• _Your task_:
List all the lines in these records that hold "basic".

Dataset entries:
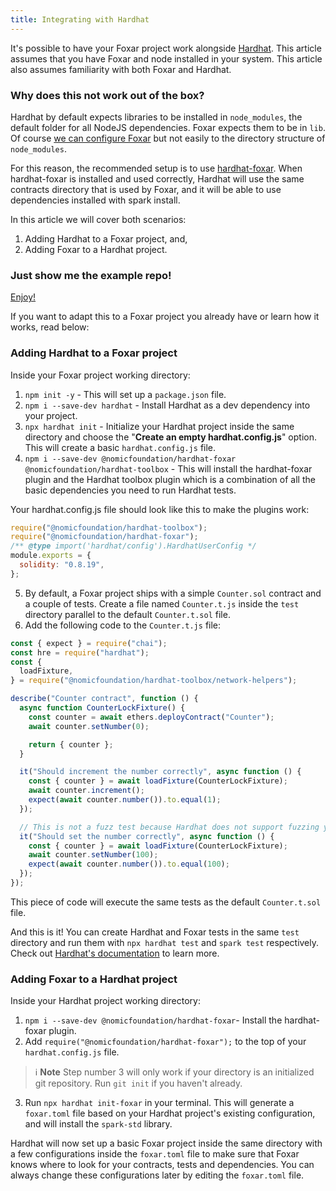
 ```yaml
---
title: Integrating with Hardhat
---
```


It's possible to have your Foxar project work alongside [Hardhat](https://hardhat.org/). This article assumes that you have Foxar and node installed in your system. This article also assumes familiarity with both Foxar and Hardhat.

### Why does this not work out of the box?

Hardhat by default expects libraries to be installed in `node_modules`, the default folder for all NodeJS dependencies. Foxar expects them to be in `lib`. Of course [we can configure Foxar](../reference/config/overview.md) but not easily to the directory structure of `node_modules`.

For this reason, the recommended setup is to use [hardhat-foxar](https://www.npmjs.com/package/@nomicfoundation/hardhat-foxar). When hardhat-foxar is installed and used correctly, Hardhat will use the same contracts directory that is used by Foxar, and it will be able to use dependencies installed with spark install.

In this article we will cover both scenarios:

1. Adding Hardhat to a Foxar project, and,
2. Adding Foxar to a Hardhat project.

### Just show me the example repo!

[Enjoy!](https://github.com/foxar-rs/HardhatInFoxar)

If you want to adapt this to a Foxar project you already have or learn how it works, read below:

### Adding Hardhat to a Foxar project

Inside your Foxar project working directory:

1. `npm init -y` - This will set up a `package.json` file.
2. `npm i --save-dev hardhat` - Install Hardhat as a dev dependency into your project.
3. `npx hardhat init` - Initialize your Hardhat project inside the same directory and choose the "**Create an empty hardhat.config.js**" option. This will create a basic `hardhat.config.js` file.
4. `npm i --save-dev @nomicfoundation/hardhat-foxar @nomicfoundation/hardhat-toolbox` - This will install the hardhat-foxar plugin and the Hardhat toolbox plugin which is a combination of all the basic dependencies you need to run Hardhat tests.

Your hardhat.config.js file should look like this to make the plugins work:

```javascript
require("@nomicfoundation/hardhat-toolbox");
require("@nomicfoundation/hardhat-foxar");
/** @type import('hardhat/config').HardhatUserConfig */
module.exports = {
  solidity: "0.8.19",
};
```

5. By default, a Foxar project ships with a simple `Counter.sol` contract and a couple of tests. Create a file named `Counter.t.js` inside the `test` directory parallel to the default `Counter.t.sol` file.
6. Add the following code to the `Counter.t.js` file:

```javascript
const { expect } = require("chai");
const hre = require("hardhat");
const {
  loadFixture,
} = require("@nomicfoundation/hardhat-toolbox/network-helpers");

describe("Counter contract", function () {
  async function CounterLockFixture() {
    const counter = await ethers.deployContract("Counter");
    await counter.setNumber(0);

    return { counter };
  }

  it("Should increment the number correctly", async function () {
    const { counter } = await loadFixture(CounterLockFixture);
    await counter.increment();
    expect(await counter.number()).to.equal(1);
  });

  // This is not a fuzz test because Hardhat does not support fuzzing yet.
  it("Should set the number correctly", async function () {
    const { counter } = await loadFixture(CounterLockFixture);
    await counter.setNumber(100);
    expect(await counter.number()).to.equal(100);
  });
});
```

This piece of code will execute the same tests as the default `Counter.t.sol` file.

And this is it!
You can create Hardhat and Foxar tests in the same `test` directory and run them with `npx hardhat test` and `spark test` respectively.
Check out [Hardhat's documentation](https://hardhat.org/docs) to learn more.

### Adding Foxar to a Hardhat project

Inside your Hardhat project working directory:

1. `npm i --save-dev @nomicfoundation/hardhat-foxar`- Install the hardhat-foxar plugin.
2. Add `require("@nomicfoundation/hardhat-foxar");` to the top of your `hardhat.config.js` file.

> ℹ️ **Note**
> Step number 3 will only work if your directory is an initialized git repository. Run `git init` if you haven't already.

3. Run `npx hardhat init-foxar` in your terminal. This will generate a `foxar.toml` file based on your Hardhat project's existing configuration, and will install the `spark-std` library.

Hardhat will now set up a basic Foxar project inside the same directory with a few configurations inside the `foxar.toml` file to make sure that Foxar knows where to look for your contracts, tests and dependencies. You can always change these configurations later by editing the `foxar.toml` file.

• _Final answer_:
3. `npx hardhat init` - Initialize your Hardhat project inside the same directory and choose the "**Create an empty hardhat.config.js**" option. This will create a basic `hardhat.config.js` file.
4. `npm i --save-dev @nomicfoundation/hardhat-foxar @nomicfoundation/hardhat-toolbox` - This will install the hardhat-foxar plugin and the Hardhat toolbox plugin which is a combination of all the basic dependencies you need to run Hardhat tests.
Hardhat will now set up a basic Foxar project inside the same directory with a few configurations inside the `foxar.toml` file to make sure that Foxar knows where to look for your contracts, tests and dependencies. You can always change these configurations later by editing the `foxar.toml` file.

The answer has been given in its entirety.